Читатели прославленного романа, «Книги смеха и забвения», узнáют и здесь структурное использование лейтмотива, набор фраз и фантазий, среди которых автор снова и снова движется по кругу. Они найдут здесь тот же ироничный тон и блестящее комментирование пугающей пустоты жизни Восточной Европы под властью коммунистов. Здесь – та же осведомленность автора в музыке, его поглощенность донжуанством, его почти вуайеристское внимание к женскому телу и его одеждам. А еще – подчеркнутый, сюрреалистический образ: парковые скамейки Праги, выкрашенные в красный, желтый и синий цвет, необъяснимо плывущие по реке Влтаве. Подобно Габриэлю Гарсия Маркесу, Кундера знает, как обращаться со своей историей, - вернуться к ней и рассказать снова, заостряя внимание на другом.

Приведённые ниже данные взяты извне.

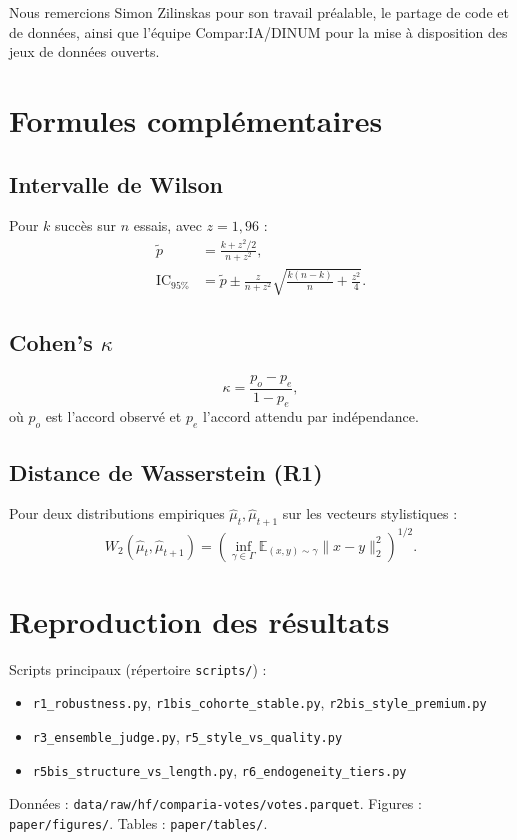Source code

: \documentclass[11pt,a4paper]{article}
\begin{document}
Nous remercions Simon Zilinskas pour son travail préalable, le partage de code et
de données, ainsi que l'équipe Compar:IA/DINUM pour la mise à disposition des jeux
de données ouverts.




\appendix

\section{Formules complémentaires}
\label{app:formulas}

\subsection{Intervalle de Wilson}

Pour $k$ succès sur $n$ essais, avec $z = 1{,}96$ :
\begin{align}
  \tilde{p} &= \frac{k + z^2/2}{n + z^2}, \\
  \text{IC}_{95\%} &= \tilde{p} \pm \frac{z}{n + z^2}\sqrt{\frac{k(n-k)}{n} + \frac{z^2}{4}}.
\end{align}

\subsection{Cohen's $\kappa$}

\begin{equation}
  \kappa = \frac{p_o - p_e}{1 - p_e},
\end{equation}
où $p_o$ est l'accord observé et $p_e$ l'accord attendu par indépendance.

\subsection{Distance de Wasserstein (R1)}

Pour deux distributions empiriques $\hat{\mu}_t, \hat{\mu}_{t+1}$ sur les vecteurs
stylistiques :
\begin{equation}
  W_2(\hat{\mu}_t, \hat{\mu}_{t+1}) = \left(\inf_{\gamma \in \Gamma} \mathbb{E}_{(x,y)\sim\gamma}\|x-y\|_2^2\right)^{1/2}.
\end{equation}

\section{Reproduction des résultats}
\label{app:repro}

Scripts principaux (répertoire \texttt{scripts/}) :
\begin{itemize}[noitemsep]
  \item \texttt{r1\_robustness.py}, \texttt{r1bis\_cohorte\_stable.py}, \texttt{r2bis\_style\_premium.py}
  \item \texttt{r3\_ensemble\_judge.py}, \texttt{r5\_style\_vs\_quality.py}
  \item \texttt{r5bis\_structure\_vs\_length.py}, \texttt{r6\_endogeneity\_tiers.py}
\end{itemize}

Données : \texttt{data/raw/hf/comparia-votes/votes.parquet}.
Figures : \texttt{paper/figures/}. Tables : \texttt{paper/tables/}.
\end{document}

Но здесь проза более свободна, и левитации Маркеса уже не события, но идеи. В прозе меньше хаоса, меньше житейского хлама, словно автор решил отправить мириады украшений, отделку романов, их детали, вниз по Влтаве, следом за скамейками. Это - своего рода концептуальная художественная литература, generic-brand [отсутствие торговой марки; т. е. у товара есть только название, определяющее его сущность - прим. автора блога], упрощенная беллетристика, по крайней мере в переводе Майкла Генри Хайма (Michael Henry Heim). Кундера не склонен прорабатывать чувство человеческого опыта, - кроме случаев, когда это необходимо, чтобы подготовить нас к его мысли.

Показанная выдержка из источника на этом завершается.